:: YOUR GOAL ::
Output the entries word for word. Omit images.

====

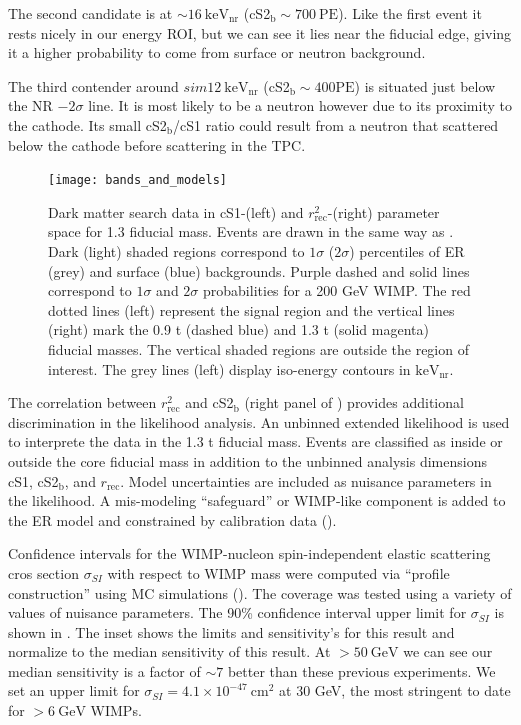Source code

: The second candidate is at ${\sim} 16\ \mathrm{keV_{nr}}$ (cS2$_{\mathrm{b}} \sim 700\ \mathrm{PE}$).  Like the first event it
rests nicely in our energy ROI, but we can see it lies near the fiducial edge, giving it a higher probability to come from surface or
neutron background.

The third contender around ${sim} 12\ \mathrm{keV_{nr}}$ (cS2$_{\mathrm{b}} \sim 400 \mathrm{PE}$) is situated just below the NR
$-2 \sigma$ line.  It is most likely to be a neutron however due to its proximity to the cathode.  Its small cS2$_{\mathrm{b}}$/cS1
ratio could result from a neutron that scattered below the cathode before scattering in the TPC.

\begin{figure}
\centering
\texttt{[image: bands\_and\_models]}
\caption{Dark matter search data in cS1-\cstwob (left) and $r_{\mathrm{rec}}^2$-\cstwob (right) parameter space for 1.3 fiducial
mass.  Events are drawn in the same way as .  Dark (light) shaded regions correspond to
$1 \sigma$ ($2 \sigma$) percentiles of ER (grey) and surface (blue) backgrounds.  Purple dashed and solid lines
correspond to $1 \sigma$ and $2 \sigma$ probabilities for a 200 GeV WIMP.  The red dotted lines (left) represent the signal region
and the vertical lines (right) mark the 0.9 t (dashed blue) and 1.3 t (solid magenta) fiducial masses.  The vertical shaded
regions are outside the region of interest.  The grey lines (left) display iso-energy contours in $\mathrm{keV_{nr}}$.}
\label{fig:dark_matter_results_bands}
\end{figure}

The correlation between $r_{\mathrm{rec}}^2$ and cS2$_{\mathrm{b}}$ (right panel of ) provides
additional discrimination in the likelihood analysis.  An unbinned extended likelihood is used to interprete the data in the 1.3 t
fiducial mass.  Events are classified as inside or outside the core fiducial mass in addition to the unbinned analysis dimensions cS1,
cS2$_{\mathrm{b}}$, and $r_{\mathrm{rec}}$.  Model uncertainties are included as nuisance parameters in the likelihood.  A mis-modeling
``safeguard'' or WIMP-like component is added to the ER model and constrained by  calibration data ().

Confidence intervals for the WIMP-nucleon spin-independent elastic scattering cros section $\sigma_{SI}$ with respect to WIMP mass were
computed via ``profile construction'' using MC simulations
().  The coverage was tested using a variety of values of nuisance parameters.  The 90\% confidence interval upper
limit for $\sigma_{SI}$ is shown in .  The inset shows the limits and sensitivity's for this result
and  normalize to the median sensitivity of this result.  At $> 50\ \mathrm{GeV}$ we can see our median
sensitivity is a factor of ${\sim}7$ better than these previous experiments.  We set an upper limit for
$\sigma_{SI} = 4.1 \times 10^{-47}\ \mathrm{cm^2}$ at 30 GeV, the most stringent to date for $> 6\ \mathrm{GeV}$ WIMPs.

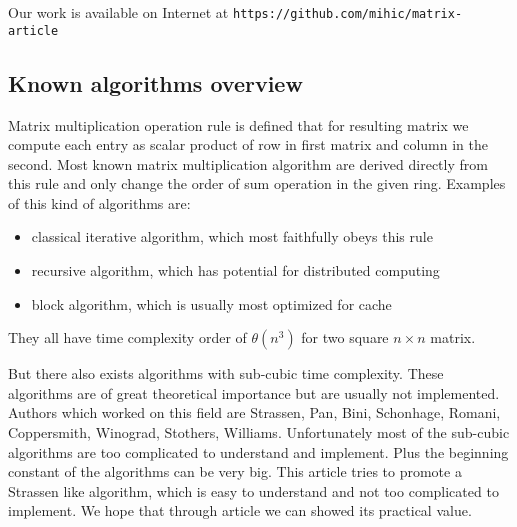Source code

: \documentclass[a4paper,11pt]{article}
\begin{document}

Our work is available on Internet at 
\texttt{https://github.com/mihic/matrix-article}


\subsection{Known algorithms overview}

Matrix multiplication operation rule is defined that for resulting matrix we compute each entry as scalar product of row in first matrix and column in the second. 
Most known matrix multiplication algorithm are derived directly from this rule and only change the order of sum operation in the given ring. 
Examples of this kind of algorithms are:
\begin{itemize}
\item classical iterative algorithm, which most faithfully obeys this rule
\item recursive algorithm, which has potential for distributed computing
\item block algorithm, which is usually most optimized for cache
\end{itemize}

They all have time complexity order of $\theta(n^3)$ for two square $n \times n$ matrix.

But there also exists algorithms with sub-cubic time complexity. These algorithms are of great theoretical importance but are usually not implemented.
Authors which worked on this field are Strassen, Pan, Bini, Schonhage, Romani, Coppersmith, Winograd, Stothers, Williams.
Unfortunately most of the sub-cubic algorithms are too complicated to understand and implement. Plus the beginning constant of the algorithms can be very big. 
This article tries to promote a Strassen like algorithm, which is easy to understand and not too complicated to implement.
We hope that through article we can showed its practical value.
\end{document}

====

:: SOLUTION TO THIS TASK ::
Source code

: The second candidate is at ${\sim} 16\ \mathrm{keV_{nr}}$ (cS2$_{\mathrm{b}} \sim 700\ \mathrm{PE}$).  Like the first event it
rests nicely in our energy ROI, but we can see it lies near the fiducial edge, giving it a higher probability to come from surface or
neutron background.

The third contender around ${sim} 12\ \mathrm{keV_{nr}}$ (cS2$_{\mathrm{b}} \sim 400 \mathrm{PE}$) is situated just below the NR
$-2 \sigma$ line.  It is most likely to be a neutron however due to its proximity to the cathode.  Its small cS2$_{\mathrm{b}}$/cS1
ratio could result from a neutron that scattered below the cathode before scattering in the TPC.

\begin{figure}
\centering
\texttt{[image: bands\_and\_models]}
\caption{Dark matter search data in cS1-\cstwob (left) and $r_{\mathrm{rec}}^2$-\cstwob (right) parameter space for 1.3 fiducial
mass.  Events are drawn in the same way as .  Dark (light) shaded regions correspond to
$1 \sigma$ ($2 \sigma$) percentiles of ER (grey) and surface (blue) backgrounds.  Purple dashed and solid lines
correspond to $1 \sigma$ and $2 \sigma$ probabilities for a 200 GeV WIMP.  The red dotted lines (left) represent the signal region
and the vertical lines (right) mark the 0.9 t (dashed blue) and 1.3 t (solid magenta) fiducial masses.  The vertical shaded
regions are outside the region of interest.  The grey lines (left) display iso-energy contours in $\mathrm{keV_{nr}}$.}
\label{fig:dark_matter_results_bands}
\end{figure}

The correlation between $r_{\mathrm{rec}}^2$ and cS2$_{\mathrm{b}}$ (right panel of ) provides
additional discrimination in the likelihood analysis.  An unbinned extended likelihood is used to interprete the data in the 1.3 t
fiducial mass.  Events are classified as inside or outside the core fiducial mass in addition to the unbinned analysis dimensions cS1,
cS2$_{\mathrm{b}}$, and $r_{\mathrm{rec}}$.  Model uncertainties are included as nuisance parameters in the likelihood.  A mis-modeling
``safeguard'' or WIMP-like component is added to the ER model and constrained by  calibration data ().

Confidence intervals for the WIMP-nucleon spin-independent elastic scattering cros section $\sigma_{SI}$ with respect to WIMP mass were
computed via ``profile construction'' using MC simulations
().  The coverage was tested using a variety of values of nuisance parameters.  The 90\% confidence interval upper
limit for $\sigma_{SI}$ is shown in .  The inset shows the limits and sensitivity's for this result
and  normalize to the median sensitivity of this result.  At $> 50\ \mathrm{GeV}$ we can see our median
sensitivity is a factor of ${\sim}7$ better than these previous experiments.  We set an upper limit for
$\sigma_{SI} = 4.1 \times 10^{-47}\ \mathrm{cm^2}$ at 30 GeV, the most stringent to date for $> 6\ \mathrm{GeV}$ WIMPs.

Source code

: \documentclass[a4paper,11pt]{article}
\begin{document}

Our work is available on Internet at 
\texttt{https://github.com/mihic/matrix-article}


\subsection{Known algorithms overview}

Matrix multiplication operation rule is defined that for resulting matrix we compute each entry as scalar product of row in first matrix and column in the second. 
Most known matrix multiplication algorithm are derived directly from this rule and only change the order of sum operation in the given ring. 
Examples of this kind of algorithms are:
\begin{itemize}
\item classical iterative algorithm, which most faithfully obeys this rule
\item recursive algorithm, which has potential for distributed computing
\item block algorithm, which is usually most optimized for cache
\end{itemize}

They all have time complexity order of $\theta(n^3)$ for two square $n \times n$ matrix.

But there also exists algorithms with sub-cubic time complexity. These algorithms are of great theoretical importance but are usually not implemented.
Authors which worked on this field are Strassen, Pan, Bini, Schonhage, Romani, Coppersmith, Winograd, Stothers, Williams.
Unfortunately most of the sub-cubic algorithms are too complicated to understand and implement. Plus the beginning constant of the algorithms can be very big. 
This article tries to promote a Strassen like algorithm, which is easy to understand and not too complicated to implement.
We hope that through article we can showed its practical value.
\end{document}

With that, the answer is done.